One could imagine that we could start with Opera, for example, or silent movies which required a live pianist to provide musical accompanyment to the changing images on the screen.  (This is, in some ways, little different from the Chemical Brothers video that precipitated this discussion - except there the music is driving the pictures and in silent films it is the reverse).

I think at good point of departure, however, would be Disney's Fantasia (the original),

Released in 1940, Disney had originally conceived of The Sorcerer's Apprentice segment as a short film to help revive the then moribund Mickey Mouse.  Conductor Leopold Stokowski, of the Philadelphia Orchestra, convinced Disney to expand the concept into a full-length feature film.  The final film was screened for the first time on November 13, 1940 at Radio City Music Hall and was panned by the critics.  Although a critical failure, it went on to become a 'classic film'.

A Hard Days Night

The next iteration (at least IMHO) of the genre came in 1965 with Richard Lester's feature film, A Hard Days Night. This was the first of the Beatles movies, and thin on plot it was largely driven by the music (as opposed to the music being driven by the pictures a la Star Wars).  A Hard Days Night was revolutionary in many respects.  It was, among other things, the direct antecedent of the TV series, The Monkees (which is perhaps not so revolutionary), but it also introduced the notion of stand-alone music as the driver.  Also, in the way it was shot. TV critic Roger Ebert wrote:

" ... he [Lester]  influenced many other films. Today when we watch TV and see quick cutting, hand-held cameras, interviews conducted on the run with moving targets, quickly intercut snatches of dialogue, music under documentary action and all the other trademarks of the modern style, we are looking at the children of A Hard Day's Night".

To promote the film Lester and the Beatles cut 10 film/music shorts using just the songs. Though created to promote the film, these were in many ways the first music videos.

The final piece I want to show you this morning is Bob Dylan's Subeterranean Homesick Blues, filmed by DA Pennybaker.

In this clip, Pennybaker explains how the film and the cards came to be used.

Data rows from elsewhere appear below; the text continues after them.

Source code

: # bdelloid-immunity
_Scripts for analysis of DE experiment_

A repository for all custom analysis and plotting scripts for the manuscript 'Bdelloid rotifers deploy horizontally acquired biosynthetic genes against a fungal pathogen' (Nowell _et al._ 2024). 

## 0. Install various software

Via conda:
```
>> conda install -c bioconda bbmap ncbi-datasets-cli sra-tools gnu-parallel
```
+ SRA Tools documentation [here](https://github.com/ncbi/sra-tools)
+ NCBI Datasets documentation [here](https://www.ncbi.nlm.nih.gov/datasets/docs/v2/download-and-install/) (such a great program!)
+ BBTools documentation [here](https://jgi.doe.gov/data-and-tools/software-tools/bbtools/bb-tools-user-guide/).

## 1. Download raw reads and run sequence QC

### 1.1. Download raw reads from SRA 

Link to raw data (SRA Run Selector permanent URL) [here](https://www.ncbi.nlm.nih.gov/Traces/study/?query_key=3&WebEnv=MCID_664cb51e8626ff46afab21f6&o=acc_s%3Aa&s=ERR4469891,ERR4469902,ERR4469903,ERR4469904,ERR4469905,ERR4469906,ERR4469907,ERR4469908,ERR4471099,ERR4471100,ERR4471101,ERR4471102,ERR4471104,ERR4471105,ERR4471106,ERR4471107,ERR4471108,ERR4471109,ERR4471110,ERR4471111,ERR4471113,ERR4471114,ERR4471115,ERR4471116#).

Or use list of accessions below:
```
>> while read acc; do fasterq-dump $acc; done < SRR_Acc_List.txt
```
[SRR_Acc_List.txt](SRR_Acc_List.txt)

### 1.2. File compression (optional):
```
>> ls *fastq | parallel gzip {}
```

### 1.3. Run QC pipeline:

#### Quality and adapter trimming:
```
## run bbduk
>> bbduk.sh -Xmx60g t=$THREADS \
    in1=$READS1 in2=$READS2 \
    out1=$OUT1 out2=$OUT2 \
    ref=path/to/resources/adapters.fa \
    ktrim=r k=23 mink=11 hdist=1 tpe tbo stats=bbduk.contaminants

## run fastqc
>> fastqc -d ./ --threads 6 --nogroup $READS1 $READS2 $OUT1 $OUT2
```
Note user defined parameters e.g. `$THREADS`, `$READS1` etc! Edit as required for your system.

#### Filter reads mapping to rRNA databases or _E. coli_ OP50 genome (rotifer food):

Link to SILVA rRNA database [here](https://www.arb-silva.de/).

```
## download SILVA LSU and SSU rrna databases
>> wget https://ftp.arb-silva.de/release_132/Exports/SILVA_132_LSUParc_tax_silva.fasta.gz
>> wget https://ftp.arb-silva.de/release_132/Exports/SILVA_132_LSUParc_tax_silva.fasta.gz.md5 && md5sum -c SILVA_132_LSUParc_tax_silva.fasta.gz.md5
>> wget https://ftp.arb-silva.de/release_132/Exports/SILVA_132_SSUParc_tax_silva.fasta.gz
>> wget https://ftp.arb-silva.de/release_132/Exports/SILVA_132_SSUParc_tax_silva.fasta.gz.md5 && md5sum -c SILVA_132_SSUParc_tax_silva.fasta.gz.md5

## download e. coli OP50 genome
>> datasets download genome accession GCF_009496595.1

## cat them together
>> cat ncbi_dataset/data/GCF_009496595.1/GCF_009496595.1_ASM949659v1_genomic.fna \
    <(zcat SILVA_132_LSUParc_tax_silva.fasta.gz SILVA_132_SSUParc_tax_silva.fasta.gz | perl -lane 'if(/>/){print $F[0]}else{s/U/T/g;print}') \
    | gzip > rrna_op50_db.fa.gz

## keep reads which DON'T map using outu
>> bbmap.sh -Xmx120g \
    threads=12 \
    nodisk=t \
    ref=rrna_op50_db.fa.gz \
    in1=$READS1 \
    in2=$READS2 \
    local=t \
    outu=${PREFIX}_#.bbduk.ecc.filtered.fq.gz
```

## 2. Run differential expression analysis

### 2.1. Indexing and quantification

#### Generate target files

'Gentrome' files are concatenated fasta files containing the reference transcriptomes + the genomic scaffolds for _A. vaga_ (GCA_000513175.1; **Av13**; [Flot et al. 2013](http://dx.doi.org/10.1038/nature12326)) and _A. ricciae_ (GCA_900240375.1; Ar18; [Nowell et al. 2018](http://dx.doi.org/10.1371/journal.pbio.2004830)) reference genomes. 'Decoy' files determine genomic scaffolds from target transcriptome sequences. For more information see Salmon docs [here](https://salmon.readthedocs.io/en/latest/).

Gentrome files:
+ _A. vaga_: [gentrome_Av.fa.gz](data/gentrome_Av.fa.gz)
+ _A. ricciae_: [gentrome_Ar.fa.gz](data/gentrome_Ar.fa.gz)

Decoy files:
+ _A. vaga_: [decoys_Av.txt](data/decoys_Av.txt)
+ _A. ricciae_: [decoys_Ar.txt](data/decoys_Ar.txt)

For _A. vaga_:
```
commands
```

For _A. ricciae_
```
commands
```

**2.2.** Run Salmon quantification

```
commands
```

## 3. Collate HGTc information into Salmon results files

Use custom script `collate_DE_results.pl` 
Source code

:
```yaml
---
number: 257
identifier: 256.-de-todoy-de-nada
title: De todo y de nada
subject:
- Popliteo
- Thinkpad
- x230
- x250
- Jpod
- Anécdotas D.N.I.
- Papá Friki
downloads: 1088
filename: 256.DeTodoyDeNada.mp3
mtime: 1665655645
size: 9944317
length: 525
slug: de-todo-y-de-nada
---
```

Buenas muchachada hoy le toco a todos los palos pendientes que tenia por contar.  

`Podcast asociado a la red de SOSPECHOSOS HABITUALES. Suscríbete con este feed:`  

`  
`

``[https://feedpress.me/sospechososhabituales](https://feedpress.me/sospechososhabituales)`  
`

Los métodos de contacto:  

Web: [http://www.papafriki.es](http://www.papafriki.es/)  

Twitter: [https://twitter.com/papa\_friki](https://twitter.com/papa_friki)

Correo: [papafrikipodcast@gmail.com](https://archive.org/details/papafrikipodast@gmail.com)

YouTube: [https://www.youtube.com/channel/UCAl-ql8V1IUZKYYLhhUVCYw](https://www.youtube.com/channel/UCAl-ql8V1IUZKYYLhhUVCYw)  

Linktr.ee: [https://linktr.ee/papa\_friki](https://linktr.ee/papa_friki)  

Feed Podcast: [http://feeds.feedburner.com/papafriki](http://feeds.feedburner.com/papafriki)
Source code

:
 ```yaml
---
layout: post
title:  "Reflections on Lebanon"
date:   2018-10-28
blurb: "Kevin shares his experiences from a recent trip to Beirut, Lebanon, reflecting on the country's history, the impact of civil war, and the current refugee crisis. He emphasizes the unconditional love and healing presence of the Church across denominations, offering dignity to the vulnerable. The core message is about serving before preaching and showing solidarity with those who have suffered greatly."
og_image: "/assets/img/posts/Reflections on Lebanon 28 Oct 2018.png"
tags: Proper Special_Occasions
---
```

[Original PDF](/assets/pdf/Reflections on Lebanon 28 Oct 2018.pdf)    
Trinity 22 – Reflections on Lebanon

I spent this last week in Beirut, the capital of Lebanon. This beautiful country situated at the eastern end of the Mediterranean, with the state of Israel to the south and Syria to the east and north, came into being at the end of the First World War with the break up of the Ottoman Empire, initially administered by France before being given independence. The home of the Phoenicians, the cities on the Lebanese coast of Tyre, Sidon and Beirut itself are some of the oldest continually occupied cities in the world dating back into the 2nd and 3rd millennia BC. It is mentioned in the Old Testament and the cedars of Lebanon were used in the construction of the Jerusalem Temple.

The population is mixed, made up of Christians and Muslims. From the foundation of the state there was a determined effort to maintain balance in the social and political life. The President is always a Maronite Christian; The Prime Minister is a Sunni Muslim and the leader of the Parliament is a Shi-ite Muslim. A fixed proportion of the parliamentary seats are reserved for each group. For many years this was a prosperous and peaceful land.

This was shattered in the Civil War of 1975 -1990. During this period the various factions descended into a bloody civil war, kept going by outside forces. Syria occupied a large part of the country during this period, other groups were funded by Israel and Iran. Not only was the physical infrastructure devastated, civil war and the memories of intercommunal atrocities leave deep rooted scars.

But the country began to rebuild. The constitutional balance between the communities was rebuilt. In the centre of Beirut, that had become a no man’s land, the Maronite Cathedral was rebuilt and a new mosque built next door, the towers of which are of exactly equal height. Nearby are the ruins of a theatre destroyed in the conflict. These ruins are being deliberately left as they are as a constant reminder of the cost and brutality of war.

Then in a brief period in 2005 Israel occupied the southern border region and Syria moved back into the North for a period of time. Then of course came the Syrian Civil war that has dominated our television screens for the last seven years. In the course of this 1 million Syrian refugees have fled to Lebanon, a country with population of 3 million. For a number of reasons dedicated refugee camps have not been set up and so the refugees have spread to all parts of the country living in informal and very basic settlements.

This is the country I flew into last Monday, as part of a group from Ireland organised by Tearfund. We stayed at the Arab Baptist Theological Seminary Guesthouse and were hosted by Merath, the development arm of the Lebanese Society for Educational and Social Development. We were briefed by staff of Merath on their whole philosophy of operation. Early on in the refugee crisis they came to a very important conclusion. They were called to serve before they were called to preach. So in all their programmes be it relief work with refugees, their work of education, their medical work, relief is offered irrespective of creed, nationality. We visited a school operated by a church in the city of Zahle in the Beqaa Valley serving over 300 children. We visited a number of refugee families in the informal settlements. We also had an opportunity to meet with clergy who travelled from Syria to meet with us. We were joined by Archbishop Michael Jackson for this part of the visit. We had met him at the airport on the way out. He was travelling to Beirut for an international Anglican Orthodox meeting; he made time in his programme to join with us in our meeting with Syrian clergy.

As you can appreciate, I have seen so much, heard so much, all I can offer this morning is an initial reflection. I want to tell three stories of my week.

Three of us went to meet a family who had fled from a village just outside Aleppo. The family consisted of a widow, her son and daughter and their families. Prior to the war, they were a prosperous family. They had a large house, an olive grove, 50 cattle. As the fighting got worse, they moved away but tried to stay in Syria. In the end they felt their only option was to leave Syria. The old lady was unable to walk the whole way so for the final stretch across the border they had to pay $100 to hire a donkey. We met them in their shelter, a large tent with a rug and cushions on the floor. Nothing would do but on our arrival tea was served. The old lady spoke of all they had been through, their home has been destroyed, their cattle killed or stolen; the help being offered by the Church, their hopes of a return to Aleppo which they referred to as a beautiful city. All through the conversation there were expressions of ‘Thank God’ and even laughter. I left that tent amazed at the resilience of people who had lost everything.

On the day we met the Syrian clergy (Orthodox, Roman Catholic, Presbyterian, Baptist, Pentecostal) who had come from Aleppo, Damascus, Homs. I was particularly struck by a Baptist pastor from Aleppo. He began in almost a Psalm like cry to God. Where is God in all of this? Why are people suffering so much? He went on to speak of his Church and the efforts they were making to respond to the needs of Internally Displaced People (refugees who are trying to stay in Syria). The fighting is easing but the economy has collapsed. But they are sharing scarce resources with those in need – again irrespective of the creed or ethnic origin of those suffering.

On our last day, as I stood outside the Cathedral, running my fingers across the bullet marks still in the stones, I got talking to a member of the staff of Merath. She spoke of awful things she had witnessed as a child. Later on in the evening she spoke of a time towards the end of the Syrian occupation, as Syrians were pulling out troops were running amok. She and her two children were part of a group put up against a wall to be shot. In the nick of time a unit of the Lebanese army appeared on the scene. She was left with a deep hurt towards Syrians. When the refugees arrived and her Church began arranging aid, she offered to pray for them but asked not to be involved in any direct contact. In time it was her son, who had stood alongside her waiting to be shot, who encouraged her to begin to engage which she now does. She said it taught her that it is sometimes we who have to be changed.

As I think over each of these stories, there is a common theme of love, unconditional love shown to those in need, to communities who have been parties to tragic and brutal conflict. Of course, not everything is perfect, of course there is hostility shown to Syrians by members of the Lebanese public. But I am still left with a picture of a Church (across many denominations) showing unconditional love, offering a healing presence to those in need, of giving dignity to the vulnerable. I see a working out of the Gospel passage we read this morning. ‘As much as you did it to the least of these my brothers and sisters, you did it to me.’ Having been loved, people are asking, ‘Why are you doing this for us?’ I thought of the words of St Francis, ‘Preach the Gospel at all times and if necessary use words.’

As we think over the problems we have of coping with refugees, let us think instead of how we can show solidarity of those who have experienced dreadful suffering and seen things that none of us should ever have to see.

Coming up tomorrow - The Doors, The Who and more...


Category : Music Video  
5 comment(s)

michael
11:24 am Friday
Feb 4, 2011
totally

jamesERIC
11:21 am Friday
Feb 4, 2011
What I learned concerning The Magic Flute as represented via "Amadeus" was the Penny Opera music hall nature of the original venue. Mozart wrote the thing for ordinary folk, not for the stylishly powdered and bewigged folk who patronized formal opera. For me it was an "aha moment" realizing he directed his music to those who were capable of receiving its meaning. Which happened not to be the elite. Heh, lessons for today's videographer?

michael
11:02 am Friday
Feb 4, 2011
Yeah. I think so. When I was a kid they used to have Merry Melodies on TV. Cartoons with a bouncing ball that you sang along to . the marriage of music and visuals is an intriguing possibility - tantelizing - and in a way Tosca is not so different from a music video. Did you ever see Amadeus? A full length opera/music video/popular culture. Never was The Magic Flute so well presented IMHO.

jamesERIC
10:59 am Friday
Feb 4, 2011
Opera insights well drawn. Now from the sublime to the ridiculous: any insights to be drawn from the Max Fleischer era movie offerings? At first the use of music likely was to give the movie-goers something to hum along with--the mighty Wurlitzer kind of thing-- but at some point the popular song became essential for the animated video production. Kind of a "while you're listening to this very popular song, see how really clever this new (visual) media is" statement. Betty Boop whining "I wanna be loved by you just you and nobody else but you...." Are contemporary music vids part of that tradition?

djgregallen
10:31 am Tuesday
Feb 1, 2011
Good info. Speaking of silent movies, in college, I got the opportunity to see the original Phantom of the Opera (starring Lon Chaney) and a live organist playing along with the movie. It was phenominal.